[Exercise] Where an entry holds an image, leave the image out; otherwise reproduce the entry exactly.

[Materials provided]
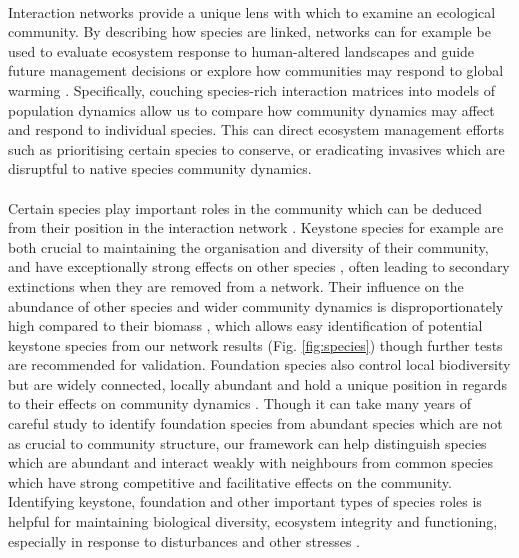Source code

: \documentclass[a4,12pt]{article}
\begin{document}
        \paragraph{}
        Interaction networks provide a unique lens with which to examine an ecological community. By describing how species are linked, networks can for example be used to evaluate ecosystem response to human-altered landscapes and guide future management decisions \parencite{Ross2011} or explore how communities may respond to global warming \parencite{Gorman2019}. Specifically, couching species-rich interaction matrices into models of population dynamics allow us to compare how community dynamics may affect and respond to individual species. This can direct ecosystem management efforts such as prioritising certain species to conserve, or eradicating invasives which are disruptful to native species community dynamics.

        \paragraph{}
        Certain species play important roles in the community which can be deduced from their position in the interaction network \parencite{Cirtwill2018a}. Keystone species for example are both crucial to maintaining the organisation and diversity of their community, and have exceptionally strong effects on other species \parencite{Mills1993}, often leading to secondary extinctions when they are removed from a network. Their influence on the abundance of other species and wider community dynamics is disproportionately high compared to their biomass \parencite{Power1996, Piraino2002, Libralato2006}, which allows easy identification of potential keystone species from our network results (Fig. \ref{fig:species}) though further tests are recommended for validation. Foundation species also control local biodiversity but are widely connected, locally abundant and hold a unique position in regards to their effects on community dynamics \parencite{Ellison2005, Baiser2013, Ellison2019}. Though it can take many years of careful study to identify foundation species from abundant species which are not as crucial to community structure, our framework can help distinguish species which are abundant and interact weakly with neighbours from common species which have strong competitive and facilitative effects on the community. Identifying keystone, foundation and other important types of species roles is helpful for maintaining biological diversity, ecosystem integrity and functioning, especially in response to disturbances and other stresses \parencite{Nyakatya2008, Orwin2016, Losapio2017, Narwani2019}.
\end{document}
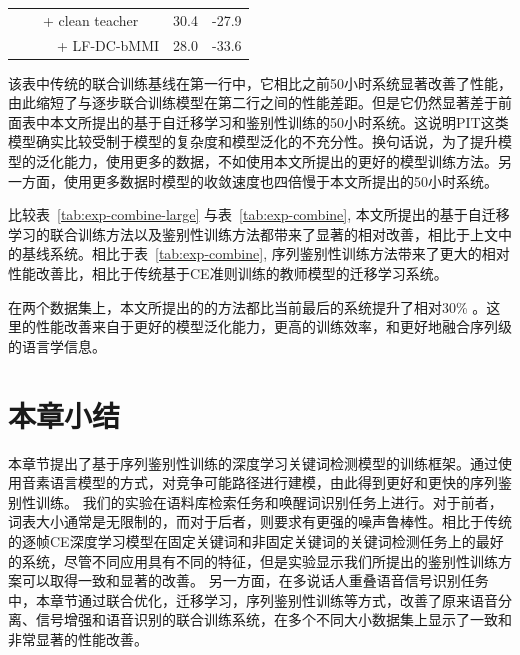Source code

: \begin{table}[thbp!]
{\begin{tabular}{ c m{}||c c}
        &\ \ + clean teacher& 30.4& -27.9 \\
        &\ \ \ \ + LF-DC-bMMI& 28.0 & -33.6 \\ 
      \hline
    \end{tabular}
  }
\end{table}

该表中传统的联合训练基线在第一行中，它相比之前50小时系统显著改善了性能，由此缩短了与逐步联合训练模型在第二行之间的性能差距。但是它仍然显著差于前面表中本文所提出的基于自迁移学习和鉴别性训练的50小时系统。这说明PIT这类模型确实比较受制于模型的复杂度和模型泛化的不充分性。换句话说，为了提升模型的泛化能力，使用更多的数据，不如使用本文所提出的更好的模型训练方法。另一方面，使用更多数据时模型的收敛速度也四倍慢于本文所提出的50小时系统。

比较表~\ref{tab:exp-combine-large} 与表~\ref{tab:exp-combine},  本文所提出的基于自迁移学习的联合训练方法以及鉴别性训练方法都带来了显著的相对改善，相比于上文中的基线系统。相比于表~\ref{tab:exp-combine}, 序列鉴别性训练方法带来了更大的相对性能改善比，相比于传统基于CE准则训练的教师模型的迁移学习系统。

在两个数据集上，本文所提出的的方法都比当前最后的系统提升了相对30\% 。这里的性能改善来自于更好的模型泛化能力，更高的训练效率，和更好地融合序列级的语言学信息。




\section{本章小结}
\label{chap:kws-sum}

本章节提出了基于序列鉴别性训练的深度学习关键词检测模型的训练框架。通过使用音素语言模型的方式，对竞争可能路径进行建模，由此得到更好和更快的序列鉴别性训练。
我们的实验在语料库检索任务和唤醒词识别任务上进行。对于前者，词表大小通常是无限制的，而对于后者，则要求有更强的噪声鲁棒性。相比于传统的逐帧CE深度学习模型在固定关键词和非固定关键词的关键词检测任务上的最好的系统，尽管不同应用具有不同的特征，但是实验显示我们所提出的鉴别性训练方案可以取得一致和显著的改善。
%
另一方面，在多说话人重叠语音信号识别任务中，本章节通过联合优化，迁移学习，序列鉴别性训练等方式，改善了原来语音分离、信号增强和语音识别的联合训练系统，在多个不同大小数据集上显示了一致和非常显著的性能改善。
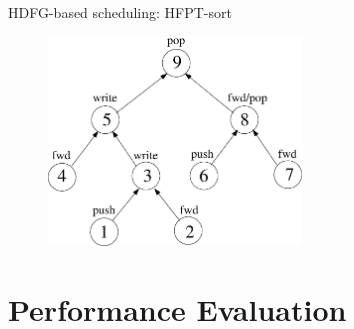 \documentclass{beamer}
\begin{document}
\begin{CJK}{UTF8}{bkai}
    \begin{frame}{HDFG-based scheduling: HFPT-sort}
        \begin{figure}[!h]
            \begin{center}
                \includegraphics[width=0.6\textwidth]{figs/hfpt.eps}
            \end{center}
            \label{fig:hfpt}
        \end{figure}%
    \end{frame}
        
    \section{Performance Evaluation}

\end{CJK}
\end{document}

[Output]
Source code

: \documentclass[a4,12pt]{article}
\begin{document}
        \paragraph{}
        Interaction networks provide a unique lens with which to examine an ecological community. By describing how species are linked, networks can for example be used to evaluate ecosystem response to human-altered landscapes and guide future management decisions \parencite{Ross2011} or explore how communities may respond to global warming \parencite{Gorman2019}. Specifically, couching species-rich interaction matrices into models of population dynamics allow us to compare how community dynamics may affect and respond to individual species. This can direct ecosystem management efforts such as prioritising certain species to conserve, or eradicating invasives which are disruptful to native species community dynamics.

        \paragraph{}
        Certain species play important roles in the community which can be deduced from their position in the interaction network \parencite{Cirtwill2018a}. Keystone species for example are both crucial to maintaining the organisation and diversity of their community, and have exceptionally strong effects on other species \parencite{Mills1993}, often leading to secondary extinctions when they are removed from a network. Their influence on the abundance of other species and wider community dynamics is disproportionately high compared to their biomass \parencite{Power1996, Piraino2002, Libralato2006}, which allows easy identification of potential keystone species from our network results (Fig. \ref{fig:species}) though further tests are recommended for validation. Foundation species also control local biodiversity but are widely connected, locally abundant and hold a unique position in regards to their effects on community dynamics \parencite{Ellison2005, Baiser2013, Ellison2019}. Though it can take many years of careful study to identify foundation species from abundant species which are not as crucial to community structure, our framework can help distinguish species which are abundant and interact weakly with neighbours from common species which have strong competitive and facilitative effects on the community. Identifying keystone, foundation and other important types of species roles is helpful for maintaining biological diversity, ecosystem integrity and functioning, especially in response to disturbances and other stresses \parencite{Nyakatya2008, Orwin2016, Losapio2017, Narwani2019}.
\end{document}
Source code

: \begin{table}[thbp!]
{\begin{tabular}{ c m{}||c c}
        &\ \ + clean teacher& 30.4& -27.9 \\
        &\ \ \ \ + LF-DC-bMMI& 28.0 & -33.6 \\ 
      \hline
    \end{tabular}
  }
\end{table}

该表中传统的联合训练基线在第一行中，它相比之前50小时系统显著改善了性能，由此缩短了与逐步联合训练模型在第二行之间的性能差距。但是它仍然显著差于前面表中本文所提出的基于自迁移学习和鉴别性训练的50小时系统。这说明PIT这类模型确实比较受制于模型的复杂度和模型泛化的不充分性。换句话说，为了提升模型的泛化能力，使用更多的数据，不如使用本文所提出的更好的模型训练方法。另一方面，使用更多数据时模型的收敛速度也四倍慢于本文所提出的50小时系统。

比较表~\ref{tab:exp-combine-large} 与表~\ref{tab:exp-combine},  本文所提出的基于自迁移学习的联合训练方法以及鉴别性训练方法都带来了显著的相对改善，相比于上文中的基线系统。相比于表~\ref{tab:exp-combine}, 序列鉴别性训练方法带来了更大的相对性能改善比，相比于传统基于CE准则训练的教师模型的迁移学习系统。

在两个数据集上，本文所提出的的方法都比当前最后的系统提升了相对30\% 。这里的性能改善来自于更好的模型泛化能力，更高的训练效率，和更好地融合序列级的语言学信息。




\section{本章小结}
\label{chap:kws-sum}

本章节提出了基于序列鉴别性训练的深度学习关键词检测模型的训练框架。通过使用音素语言模型的方式，对竞争可能路径进行建模，由此得到更好和更快的序列鉴别性训练。
我们的实验在语料库检索任务和唤醒词识别任务上进行。对于前者，词表大小通常是无限制的，而对于后者，则要求有更强的噪声鲁棒性。相比于传统的逐帧CE深度学习模型在固定关键词和非固定关键词的关键词检测任务上的最好的系统，尽管不同应用具有不同的特征，但是实验显示我们所提出的鉴别性训练方案可以取得一致和显著的改善。
%
另一方面，在多说话人重叠语音信号识别任务中，本章节通过联合优化，迁移学习，序列鉴别性训练等方式，改善了原来语音分离、信号增强和语音识别的联合训练系统，在多个不同大小数据集上显示了一致和非常显著的性能改善。
 \documentclass{beamer}
\begin{document}
\begin{CJK}{UTF8}{bkai}
    \begin{frame}{HDFG-based scheduling: HFPT-sort}
        \begin{figure}[!h]
            \begin{center}
                \includegraphics[width=0.6\textwidth]{figs/hfpt.eps}
            \end{center}
            \label{fig:hfpt}
        \end{figure}%
    \end{frame}
        
    \section{Performance Evaluation}

\end{CJK}
\end{document}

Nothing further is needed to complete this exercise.